Controversial as it may be to archivists of both the digital and analog realms, Google is often seen as the ubiquitous oracle of record by the general online population. Websites (including libraries) strive to be listed on its search engines; it runs the de facto video archive for the internet at large; it’s made searching patents and even scholarly material easier to access than their respective online custodians in many cases. Research institutions and businesses even now turn to it to handle their growing mounds of e-mail and electronic documents.
Yet, curators and librarians have been very skeptical of Google, its aims, and even its competency at truly being able to objectively preserve the massive digital content it aims to take on. The ongoing Google Books drama is one such aspect of this. But now, others outside of the world of preservationists are seriously calling Google’s competency and motives into question.
Wired.com has posted an article about what may well be an example of Google’s mismanaging of important archives.

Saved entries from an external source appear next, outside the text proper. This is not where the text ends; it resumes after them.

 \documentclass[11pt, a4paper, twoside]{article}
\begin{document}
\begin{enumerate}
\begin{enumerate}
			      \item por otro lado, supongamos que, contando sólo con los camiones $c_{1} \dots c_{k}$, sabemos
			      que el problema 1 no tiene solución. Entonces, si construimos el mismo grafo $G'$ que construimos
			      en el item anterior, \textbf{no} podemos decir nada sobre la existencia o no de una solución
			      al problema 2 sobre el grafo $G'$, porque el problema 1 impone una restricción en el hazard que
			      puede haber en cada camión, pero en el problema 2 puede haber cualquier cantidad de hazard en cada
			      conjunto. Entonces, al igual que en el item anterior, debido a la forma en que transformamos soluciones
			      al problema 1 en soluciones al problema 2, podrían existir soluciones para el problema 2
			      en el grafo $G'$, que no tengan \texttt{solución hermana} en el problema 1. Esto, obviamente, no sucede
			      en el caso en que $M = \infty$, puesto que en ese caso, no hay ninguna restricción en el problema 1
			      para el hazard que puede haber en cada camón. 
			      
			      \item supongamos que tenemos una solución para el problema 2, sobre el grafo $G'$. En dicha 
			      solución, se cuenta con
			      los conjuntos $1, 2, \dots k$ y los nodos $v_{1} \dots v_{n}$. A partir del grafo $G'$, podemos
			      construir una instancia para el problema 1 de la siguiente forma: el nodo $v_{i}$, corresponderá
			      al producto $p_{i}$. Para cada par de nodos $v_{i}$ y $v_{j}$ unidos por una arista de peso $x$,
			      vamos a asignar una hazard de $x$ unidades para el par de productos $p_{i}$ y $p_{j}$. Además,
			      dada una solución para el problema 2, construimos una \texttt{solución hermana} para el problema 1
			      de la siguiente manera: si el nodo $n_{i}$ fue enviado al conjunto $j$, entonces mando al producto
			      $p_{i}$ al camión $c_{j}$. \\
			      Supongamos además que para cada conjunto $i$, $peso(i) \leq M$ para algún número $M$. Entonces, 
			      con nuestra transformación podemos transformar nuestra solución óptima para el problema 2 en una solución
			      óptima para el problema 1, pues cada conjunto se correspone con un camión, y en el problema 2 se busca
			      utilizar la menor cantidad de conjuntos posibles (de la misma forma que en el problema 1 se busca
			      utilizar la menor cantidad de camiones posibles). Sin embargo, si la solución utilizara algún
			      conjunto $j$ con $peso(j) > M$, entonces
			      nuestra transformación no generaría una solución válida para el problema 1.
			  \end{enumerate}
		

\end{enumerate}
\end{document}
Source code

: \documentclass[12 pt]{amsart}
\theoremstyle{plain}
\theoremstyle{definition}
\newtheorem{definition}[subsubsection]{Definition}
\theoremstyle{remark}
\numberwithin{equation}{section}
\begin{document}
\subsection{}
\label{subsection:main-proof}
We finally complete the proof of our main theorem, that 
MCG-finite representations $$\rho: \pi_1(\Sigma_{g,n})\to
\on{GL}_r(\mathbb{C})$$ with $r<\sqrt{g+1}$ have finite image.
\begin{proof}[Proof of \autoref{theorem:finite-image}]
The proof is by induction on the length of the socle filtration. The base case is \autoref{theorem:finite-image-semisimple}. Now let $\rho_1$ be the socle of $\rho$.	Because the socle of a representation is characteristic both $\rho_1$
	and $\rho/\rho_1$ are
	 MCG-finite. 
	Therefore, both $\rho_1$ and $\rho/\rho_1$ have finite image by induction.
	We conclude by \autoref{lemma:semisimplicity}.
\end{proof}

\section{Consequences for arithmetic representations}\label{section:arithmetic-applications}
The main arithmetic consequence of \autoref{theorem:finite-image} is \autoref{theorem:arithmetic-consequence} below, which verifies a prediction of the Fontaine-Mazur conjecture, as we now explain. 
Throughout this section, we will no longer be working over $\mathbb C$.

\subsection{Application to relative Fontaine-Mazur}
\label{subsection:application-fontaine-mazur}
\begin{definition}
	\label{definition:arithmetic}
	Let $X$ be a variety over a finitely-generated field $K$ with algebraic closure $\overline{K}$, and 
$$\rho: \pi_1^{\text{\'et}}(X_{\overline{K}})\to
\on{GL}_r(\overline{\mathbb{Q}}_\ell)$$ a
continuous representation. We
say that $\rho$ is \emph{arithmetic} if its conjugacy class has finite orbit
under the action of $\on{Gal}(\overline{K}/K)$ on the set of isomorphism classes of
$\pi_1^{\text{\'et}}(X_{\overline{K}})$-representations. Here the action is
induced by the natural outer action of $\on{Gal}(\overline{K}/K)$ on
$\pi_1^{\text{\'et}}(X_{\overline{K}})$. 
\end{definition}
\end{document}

Usenet was probably the Internet’s earliest online reference, social network, and historical archive, consisting of terabytes of text articles, files and writings from internet users (and its predecessors) dating back to 1980. While most of the content can be quite mundane, some of these articles document milestones in online history or contain the writings of influential pioneers of the Internet. Google, through its aquisitions of various entities over the years, became the world’s de facto curator of this content, and according to Wired contributor Kevin Paulson,Google is failing in this role:
… visiting Google Groups is like touring ancient ruins.
On the surface, it looks as clean and shiny as every other Google service, which makes its rotting interior all the more jarring — like visiting Disneyland and finding broken windows and graffiti on Main Street USA.
Searching within a newsgroup, even one with thousands of posts, produces no results at all. Confining a search to a range of dates also fails silently, bulldozing the most obvious path to exploring an archive.
Want to find Marc Andreessen’s historic March 14, 1993 announcement in alt.hypertext of the Mosaic web browser? “Your search – mosaic – did not match any documents.”
Wired’s send-up pretty much hints towards the exact concern that many archivists have about Google’s aims: that they aren’t motivated to maintain assets they hold if those assets are no longer making them any significant money. With newer, more visually-appealing technologies largely supplanting the once-huge popularity of Usenet, its archive is not as hot a commodity as it used to be, and one can speculate that if it’s not generating enough ad revenue, Google isn’t going to care to maintain the archive or keep it functional.
So, what happens when certain subject matter in their scanned books archive becomes less-popular – and thus less visited – within the Internet’s incredibly short attention span?